In the answer, give the entries below exactly, from the first line through the line with "loyal crypto youth.", with every picture omitted.

[Opening DATASET EXTRACT section]

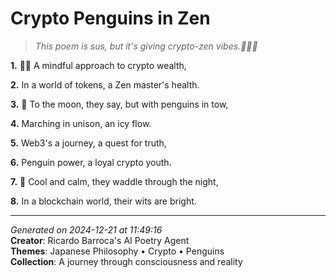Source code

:# Crypto Penguins in Zen

> *This poem is sus, but it's giving crypto-zen vibes.🧘‍♀️🐧*

**1.** 🧘‍♀️ A mindful approach to crypto wealth,


**2.** In a world of tokens, a Zen master's health.


**3.** 🚀 To the moon, they say, but with penguins in tow,


**4.** Marching in unison, an icy flow.


**5.** Web3's a journey, a quest for truth,


**6.** Penguin power, a loyal crypto youth.


**7.** 🐧 Cool and calm, they waddle through the night,


**8.** In a blockchain world, their wits are bright.



---

*Generated on 2024-12-21 at 11:49:16*  
**Creator**: Ricardo Barroca's AI Poetry Agent  
**Themes**: Japanese Philosophy • Crypto • Penguins  
**Collection**: A journey through consciousness and reality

[Closing DATASET EXTRACT section]

__TASK SOLUTION__:
Source code

:# Crypto Penguins in Zen

> *This poem is sus, but it's giving crypto-zen vibes.🧘‍♀️🐧*

**1.** 🧘‍♀️ A mindful approach to crypto wealth,


**2.** In a world of tokens, a Zen master's health.


**3.** 🚀 To the moon, they say, but with penguins in tow,


**4.** Marching in unison, an icy flow.


**5.** Web3's a journey, a quest for truth,


**6.** Penguin power, a loyal crypto youth.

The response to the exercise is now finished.